(Collected data)
┄┄┄┄┄┄┄┄┄┄

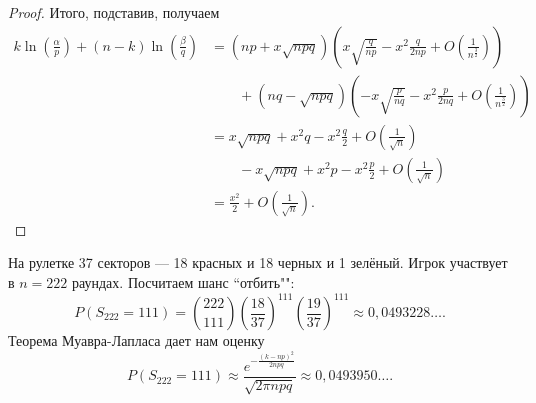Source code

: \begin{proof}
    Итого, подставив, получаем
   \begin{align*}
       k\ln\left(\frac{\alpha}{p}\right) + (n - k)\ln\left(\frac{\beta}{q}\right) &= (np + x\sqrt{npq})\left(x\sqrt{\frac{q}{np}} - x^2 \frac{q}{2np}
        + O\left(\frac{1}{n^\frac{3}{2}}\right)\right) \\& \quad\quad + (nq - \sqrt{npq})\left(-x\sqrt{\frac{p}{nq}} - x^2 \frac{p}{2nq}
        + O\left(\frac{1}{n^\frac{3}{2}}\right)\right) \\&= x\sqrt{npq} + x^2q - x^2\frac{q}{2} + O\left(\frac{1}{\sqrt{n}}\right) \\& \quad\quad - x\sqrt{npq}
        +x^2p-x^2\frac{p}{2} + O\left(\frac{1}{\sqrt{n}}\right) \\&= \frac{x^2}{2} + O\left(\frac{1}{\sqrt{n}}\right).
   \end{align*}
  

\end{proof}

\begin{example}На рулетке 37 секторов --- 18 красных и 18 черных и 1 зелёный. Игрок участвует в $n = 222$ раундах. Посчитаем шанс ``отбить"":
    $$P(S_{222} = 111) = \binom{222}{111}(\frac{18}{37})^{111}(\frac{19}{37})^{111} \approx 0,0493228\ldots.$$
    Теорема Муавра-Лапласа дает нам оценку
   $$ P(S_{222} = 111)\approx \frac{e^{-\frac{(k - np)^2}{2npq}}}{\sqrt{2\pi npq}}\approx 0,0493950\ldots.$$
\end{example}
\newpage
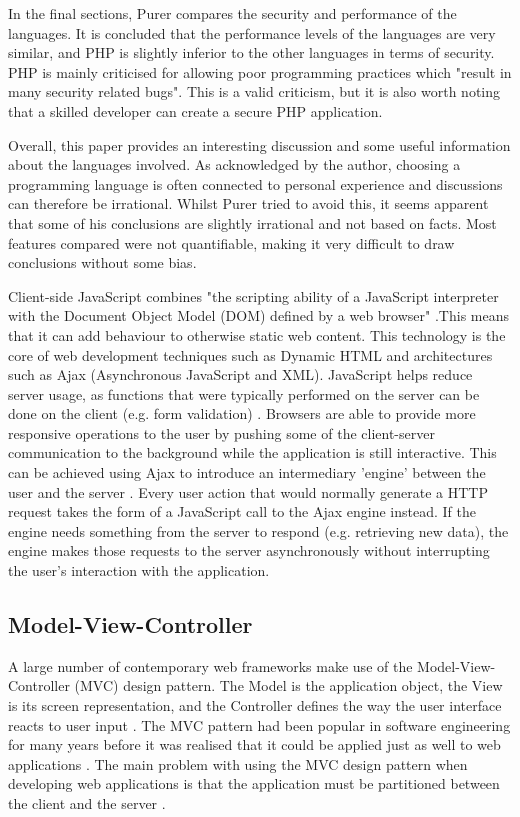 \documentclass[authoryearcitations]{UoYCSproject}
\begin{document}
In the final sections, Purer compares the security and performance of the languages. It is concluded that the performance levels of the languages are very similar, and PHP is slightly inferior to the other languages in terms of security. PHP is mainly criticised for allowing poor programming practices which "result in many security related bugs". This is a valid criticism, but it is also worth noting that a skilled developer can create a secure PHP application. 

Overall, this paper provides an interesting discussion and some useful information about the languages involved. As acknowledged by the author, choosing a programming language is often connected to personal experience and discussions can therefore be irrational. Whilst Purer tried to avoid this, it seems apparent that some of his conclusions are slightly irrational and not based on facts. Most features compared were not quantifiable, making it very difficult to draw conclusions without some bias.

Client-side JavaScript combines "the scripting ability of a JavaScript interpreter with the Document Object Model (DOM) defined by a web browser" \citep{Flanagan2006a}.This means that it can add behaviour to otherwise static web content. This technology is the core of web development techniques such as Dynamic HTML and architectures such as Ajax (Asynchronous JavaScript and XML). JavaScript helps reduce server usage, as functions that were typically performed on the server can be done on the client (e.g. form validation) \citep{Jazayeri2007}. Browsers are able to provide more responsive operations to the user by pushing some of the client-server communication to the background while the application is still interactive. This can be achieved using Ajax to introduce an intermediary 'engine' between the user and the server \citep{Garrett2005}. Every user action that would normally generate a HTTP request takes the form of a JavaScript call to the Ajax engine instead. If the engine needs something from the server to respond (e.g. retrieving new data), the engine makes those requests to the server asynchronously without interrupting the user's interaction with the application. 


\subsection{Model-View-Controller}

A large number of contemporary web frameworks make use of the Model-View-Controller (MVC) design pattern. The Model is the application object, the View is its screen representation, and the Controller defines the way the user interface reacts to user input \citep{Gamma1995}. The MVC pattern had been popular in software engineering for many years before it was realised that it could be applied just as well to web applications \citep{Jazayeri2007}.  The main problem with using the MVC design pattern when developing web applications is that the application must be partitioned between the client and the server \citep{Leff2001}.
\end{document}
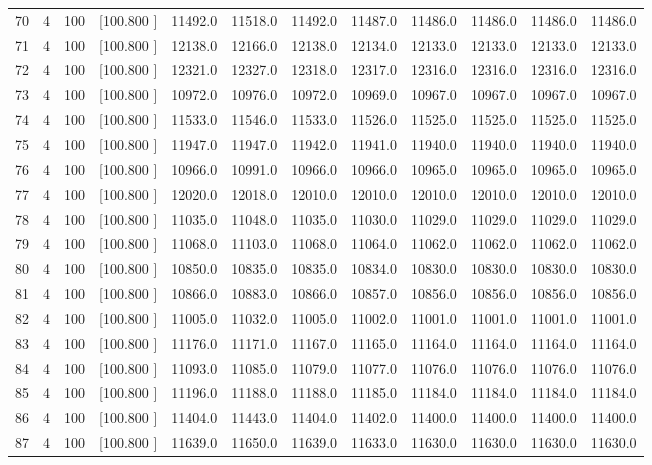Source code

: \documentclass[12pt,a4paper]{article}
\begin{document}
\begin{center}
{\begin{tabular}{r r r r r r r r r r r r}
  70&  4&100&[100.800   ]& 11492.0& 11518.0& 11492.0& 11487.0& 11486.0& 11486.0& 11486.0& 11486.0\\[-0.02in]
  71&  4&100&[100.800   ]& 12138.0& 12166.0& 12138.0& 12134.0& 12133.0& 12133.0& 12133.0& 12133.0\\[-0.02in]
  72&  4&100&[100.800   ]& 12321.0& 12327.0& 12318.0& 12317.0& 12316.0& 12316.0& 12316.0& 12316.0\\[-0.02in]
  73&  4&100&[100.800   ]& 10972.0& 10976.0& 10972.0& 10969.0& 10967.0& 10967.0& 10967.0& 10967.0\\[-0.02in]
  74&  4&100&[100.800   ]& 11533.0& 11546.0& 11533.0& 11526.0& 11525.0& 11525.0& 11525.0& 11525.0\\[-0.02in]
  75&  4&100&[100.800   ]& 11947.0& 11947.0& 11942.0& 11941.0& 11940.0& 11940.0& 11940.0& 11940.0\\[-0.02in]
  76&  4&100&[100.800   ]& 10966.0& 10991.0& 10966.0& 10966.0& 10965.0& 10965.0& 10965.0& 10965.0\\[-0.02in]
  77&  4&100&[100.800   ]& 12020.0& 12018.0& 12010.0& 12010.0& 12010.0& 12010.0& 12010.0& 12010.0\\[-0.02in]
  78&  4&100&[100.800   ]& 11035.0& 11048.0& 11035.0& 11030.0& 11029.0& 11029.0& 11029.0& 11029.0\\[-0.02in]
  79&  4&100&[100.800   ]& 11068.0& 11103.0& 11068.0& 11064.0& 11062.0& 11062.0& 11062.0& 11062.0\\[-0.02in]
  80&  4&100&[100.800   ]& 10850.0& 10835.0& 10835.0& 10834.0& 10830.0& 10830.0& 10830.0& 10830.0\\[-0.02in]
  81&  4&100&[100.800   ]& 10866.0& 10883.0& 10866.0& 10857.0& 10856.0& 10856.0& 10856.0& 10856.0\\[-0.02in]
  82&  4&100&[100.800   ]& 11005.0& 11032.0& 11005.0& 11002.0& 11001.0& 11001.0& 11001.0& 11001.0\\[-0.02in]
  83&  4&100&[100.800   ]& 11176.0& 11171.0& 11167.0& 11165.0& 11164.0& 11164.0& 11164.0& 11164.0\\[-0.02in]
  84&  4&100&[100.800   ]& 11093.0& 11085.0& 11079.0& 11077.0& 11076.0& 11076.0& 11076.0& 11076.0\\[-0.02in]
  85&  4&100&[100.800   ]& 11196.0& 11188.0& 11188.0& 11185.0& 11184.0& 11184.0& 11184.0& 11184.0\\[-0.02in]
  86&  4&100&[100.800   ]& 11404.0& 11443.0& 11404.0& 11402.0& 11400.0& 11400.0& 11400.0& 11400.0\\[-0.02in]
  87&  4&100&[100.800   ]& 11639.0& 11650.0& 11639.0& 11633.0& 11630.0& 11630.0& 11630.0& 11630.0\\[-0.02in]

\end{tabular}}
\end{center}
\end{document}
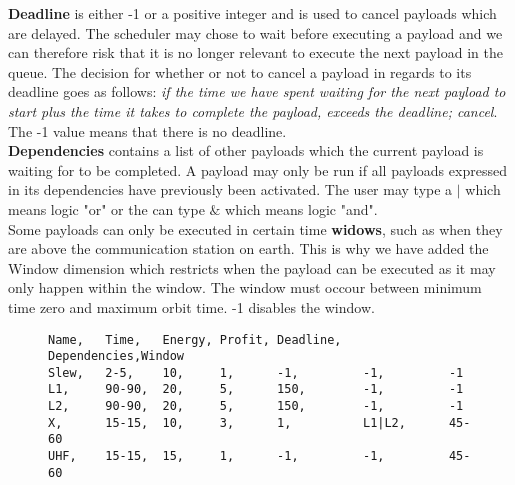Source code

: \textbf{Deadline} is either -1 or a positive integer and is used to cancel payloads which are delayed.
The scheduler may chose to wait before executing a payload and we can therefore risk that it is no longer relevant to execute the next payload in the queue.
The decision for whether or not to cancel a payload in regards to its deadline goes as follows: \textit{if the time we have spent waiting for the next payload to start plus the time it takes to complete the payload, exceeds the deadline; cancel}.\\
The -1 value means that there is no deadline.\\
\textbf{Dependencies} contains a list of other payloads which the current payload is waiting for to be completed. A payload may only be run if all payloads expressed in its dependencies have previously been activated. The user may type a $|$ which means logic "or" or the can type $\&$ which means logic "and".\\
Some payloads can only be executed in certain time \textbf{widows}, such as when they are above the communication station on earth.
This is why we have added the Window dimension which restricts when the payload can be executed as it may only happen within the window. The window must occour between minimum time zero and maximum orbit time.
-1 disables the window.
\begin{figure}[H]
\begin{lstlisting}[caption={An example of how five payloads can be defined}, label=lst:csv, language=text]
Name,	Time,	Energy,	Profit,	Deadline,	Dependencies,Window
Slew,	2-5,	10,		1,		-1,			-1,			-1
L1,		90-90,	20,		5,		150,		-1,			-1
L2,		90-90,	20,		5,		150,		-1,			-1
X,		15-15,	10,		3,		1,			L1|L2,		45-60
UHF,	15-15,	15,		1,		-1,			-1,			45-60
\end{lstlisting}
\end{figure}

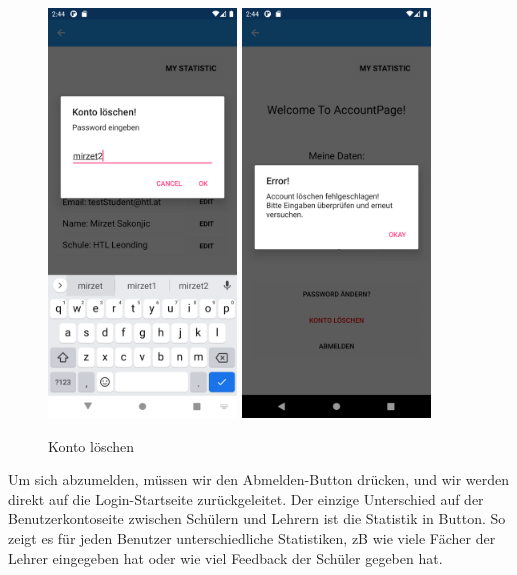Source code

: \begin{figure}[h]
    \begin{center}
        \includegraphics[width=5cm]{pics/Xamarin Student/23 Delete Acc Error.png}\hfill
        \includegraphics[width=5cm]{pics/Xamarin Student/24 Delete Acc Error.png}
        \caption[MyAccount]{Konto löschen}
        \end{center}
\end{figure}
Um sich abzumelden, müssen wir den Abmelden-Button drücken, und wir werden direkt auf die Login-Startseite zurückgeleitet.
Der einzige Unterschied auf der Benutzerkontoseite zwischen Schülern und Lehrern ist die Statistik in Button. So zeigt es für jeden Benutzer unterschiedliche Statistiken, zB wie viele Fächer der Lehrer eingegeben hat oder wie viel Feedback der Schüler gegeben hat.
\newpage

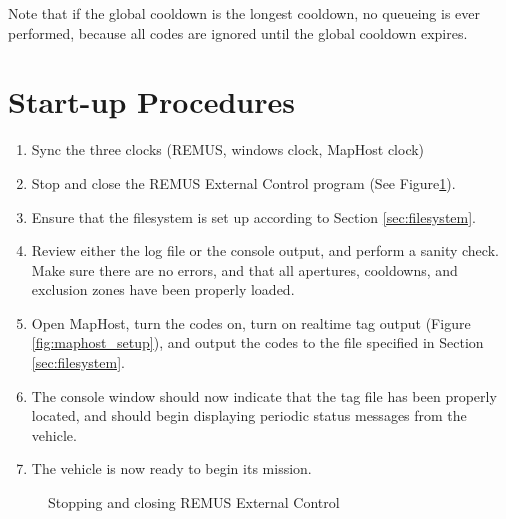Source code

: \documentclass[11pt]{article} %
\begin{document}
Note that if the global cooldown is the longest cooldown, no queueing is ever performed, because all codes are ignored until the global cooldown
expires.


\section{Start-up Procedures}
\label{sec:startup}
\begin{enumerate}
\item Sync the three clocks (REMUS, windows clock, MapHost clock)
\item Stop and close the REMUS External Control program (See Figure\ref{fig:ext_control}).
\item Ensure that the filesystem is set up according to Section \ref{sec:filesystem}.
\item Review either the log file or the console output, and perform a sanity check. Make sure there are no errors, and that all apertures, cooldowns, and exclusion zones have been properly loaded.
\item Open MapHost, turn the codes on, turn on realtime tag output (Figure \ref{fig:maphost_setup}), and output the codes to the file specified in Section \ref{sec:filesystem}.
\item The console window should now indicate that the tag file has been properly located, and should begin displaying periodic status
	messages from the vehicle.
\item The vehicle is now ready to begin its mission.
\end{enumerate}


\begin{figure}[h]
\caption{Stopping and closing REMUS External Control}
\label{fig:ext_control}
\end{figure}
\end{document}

┄┄┄┄┄┄┄┄┄┄

_EXERCISE:_ Repeat only the stretch of data above that runs from the line with "11029.0& 11029.0& 11029.0\\[-0.02in]" to the line with "contains a list". Keep both end lines; exclude pictures.

_WORKED SOLUTION:_
  78&  4&100&[100.800   ]& 11035.0& 11048.0& 11035.0& 11030.0& 11029.0& 11029.0& 11029.0& 11029.0\\[-0.02in]
  79&  4&100&[100.800   ]& 11068.0& 11103.0& 11068.0& 11064.0& 11062.0& 11062.0& 11062.0& 11062.0\\[-0.02in]
  80&  4&100&[100.800   ]& 10850.0& 10835.0& 10835.0& 10834.0& 10830.0& 10830.0& 10830.0& 10830.0\\[-0.02in]
  81&  4&100&[100.800   ]& 10866.0& 10883.0& 10866.0& 10857.0& 10856.0& 10856.0& 10856.0& 10856.0\\[-0.02in]
  82&  4&100&[100.800   ]& 11005.0& 11032.0& 11005.0& 11002.0& 11001.0& 11001.0& 11001.0& 11001.0\\[-0.02in]
  83&  4&100&[100.800   ]& 11176.0& 11171.0& 11167.0& 11165.0& 11164.0& 11164.0& 11164.0& 11164.0\\[-0.02in]
  84&  4&100&[100.800   ]& 11093.0& 11085.0& 11079.0& 11077.0& 11076.0& 11076.0& 11076.0& 11076.0\\[-0.02in]
  85&  4&100&[100.800   ]& 11196.0& 11188.0& 11188.0& 11185.0& 11184.0& 11184.0& 11184.0& 11184.0\\[-0.02in]
  86&  4&100&[100.800   ]& 11404.0& 11443.0& 11404.0& 11402.0& 11400.0& 11400.0& 11400.0& 11400.0\\[-0.02in]
  87&  4&100&[100.800   ]& 11639.0& 11650.0& 11639.0& 11633.0& 11630.0& 11630.0& 11630.0& 11630.0\\[-0.02in]

\end{tabular}}
\end{center}
\end{document}
Source code

: \textbf{Deadline} is either -1 or a positive integer and is used to cancel payloads which are delayed.
The scheduler may chose to wait before executing a payload and we can therefore risk that it is no longer relevant to execute the next payload in the queue.
The decision for whether or not to cancel a payload in regards to its deadline goes as follows: \textit{if the time we have spent waiting for the next payload to start plus the time it takes to complete the payload, exceeds the deadline; cancel}.\\
The -1 value means that there is no deadline.\\
\textbf{Dependencies} contains a list of other payloads which the current payload is waiting for to be completed. A payload may only be run if all payloads expressed in its dependencies have previously been activated. The user may type a $|$ which means logic "or" or the can type $\&$ which means logic "and".\\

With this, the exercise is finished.